In C++, variables not only have to be initialized - sometimes, they also have to be constructed. While for POD (Plain Old Data) types the behavior is C-like (the compiler just writes the initialization value into the .data segment, no special code required), for types with custom constructors this can't work. Some code has to be generated to call these constructors.
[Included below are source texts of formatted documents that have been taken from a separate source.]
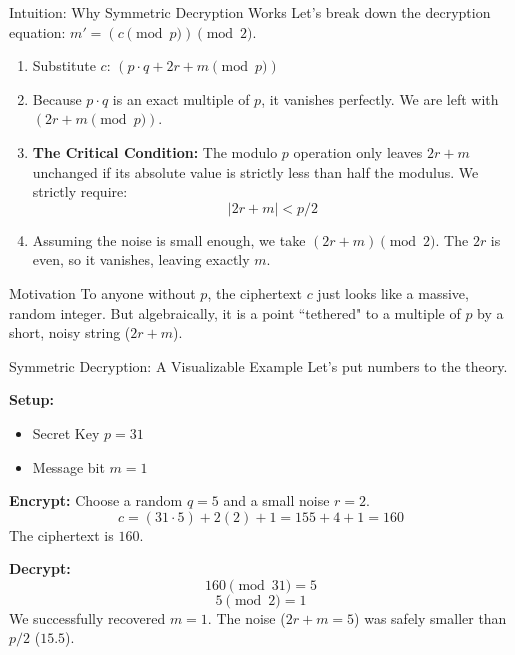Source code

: \documentclass[10pt,handout]{beamer}
\begin{document}
\begin{frame}{Intuition: Why Symmetric Decryption Works}
    Let's break down the decryption equation: $m' = (c \pmod p) \pmod 2$.
    \pause
    
    \vspace{0.3cm}
    \begin{enumerate}
        \item Substitute $c$: $(p \cdot q + 2r + m \pmod p)$
        \pause
        \item Because $p \cdot q$ is an exact multiple of $p$, it vanishes perfectly. We are left with $(2r + m \pmod p)$.
        \pause
        \item \textbf{The Critical Condition:} The modulo $p$ operation only leaves $2r+m$ unchanged if its absolute value is strictly less than half the modulus. We strictly require:
        $$|2r + m| < p/2$$
        \pause
        \item Assuming the noise is small enough, we take $(2r + m) \pmod 2$. The $2r$ is even, so it vanishes, leaving exactly $m$.
    \end{enumerate}
    \pause
    
    \begin{block}{Motivation}
    To anyone without $p$, the ciphertext $c$ just looks like a massive, random integer. But algebraically, it is a point ``tethered" to a multiple of $p$ by a short, noisy string ($2r+m$).
    \end{block}
\end{frame}

\begin{frame}{Symmetric Decryption: A Visualizable Example}
    Let's put numbers to the theory.
    
    \vspace{0.2cm}
    \textbf{Setup:}
    \begin{itemize}
        \item Secret Key $p = 31$
        \item Message bit $m = 1$
    \end{itemize}
    \pause
    
    \textbf{Encrypt:}
    Choose a random $q = 5$ and a small noise $r = 2$.
    $$c = (31 \cdot 5) + 2(2) + 1 = 155 + 4 + 1 = 160$$
    The ciphertext is $160$.
    \pause
    
    \vspace{0.2cm}
    \textbf{Decrypt:}
    $$160 \pmod{31} = 5$$
    $$5 \pmod 2 = 1$$
    We successfully recovered $m = 1$. The noise ($2r+m = 5$) was safely smaller than $p/2$ ($15.5$).
\end{frame}
\end{document}
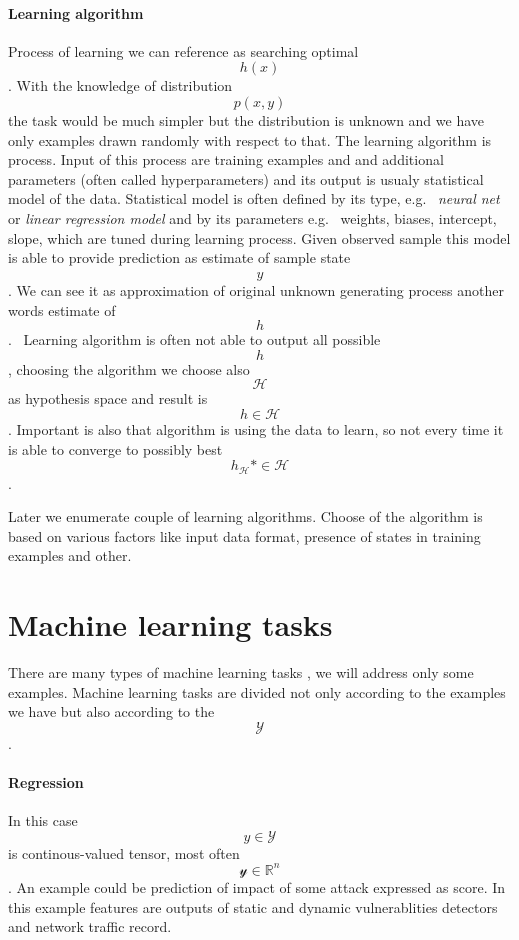 \paragraph{Learning algorithm}
Process of learning we can reference as searching optimal $$h(x)$$. With the knowledge of distribution $$p(x,y)$$ the task would be much simpler but the distribution is unknown and we have only examples drawn randomly with respect to that. The learning algorithm is process. Input of this process are training examples and and additional parameters (often called hyperparameters) and its output is usualy statistical model of the data. Statistical model is often defined by its type, e.g. \ \emph{neural net} or \emph{linear regression model} and by its parameters e.g. \ weights, biases, intercept, slope, which are tuned during learning process. Given observed sample this model is able to provide prediction as estimate of sample state $$\hat{y}$$. We can see it as approximation of original unknown generating process another words estimate of $$h$$. \
Learning algorithm is often not able to output all possible $$h$$, choosing the algorithm we choose also $$\mathcal{H}$$ as hypothesis space and result is $$h \in \mathcal{H}$$. Important is also that algorithm is using the data to learn, so not every time it is able to converge to possibly best $$h_{\mathcal{H}}* \in \mathcal{H}$$.

Later we enumerate couple of learning algorithms. Choose of the algorithm is based on various factors like input data format, presence of states in training examples and other.



\section{Machine learning tasks}
There are many types of machine learning tasks \citet{GoodBengCour16}, we will address only some examples. Machine learning tasks are divided not only according to the examples we have but also according to the $$\mathcal{Y}$$.

\paragraph{Regression}
In this case $$y \in \mathcal{Y}$$ is continous-valued tensor, most often $$\mathcal{y} \in \mathbb{R}^{n}$$. An example could be prediction of impact of some attack expressed as score. In this example features are outputs of static and dynamic vulnerablities detectors and network traffic record. \cite{Jaganathan2015}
It turns out that in case of function static variables, this code can be placed in the function and thus is executed when the function is first called. This behavior is actually allowed by the C++ standard. Here's an excerpt from section 6.7 of a working draft (N1095) of the current C++ standard (C++98):
The zero-initialization (8.5) of all local objects with static storage duration (3.7.1) is performed before any other initialization takes place. A local object of POD type (3.9) with static storage duration initialized with constant-expressions is initialized before its block is first entered. An implementation is permitted to perform early initialization of other local objects with static storage duration under the same conditions that an implementation is permitted to statically initialize an object with static storage duration in namespace scope (3.6.2). Otherwise such an object is initialized the first time control passes through its declaration; such an object is considered initialized upon the completion of its initialization.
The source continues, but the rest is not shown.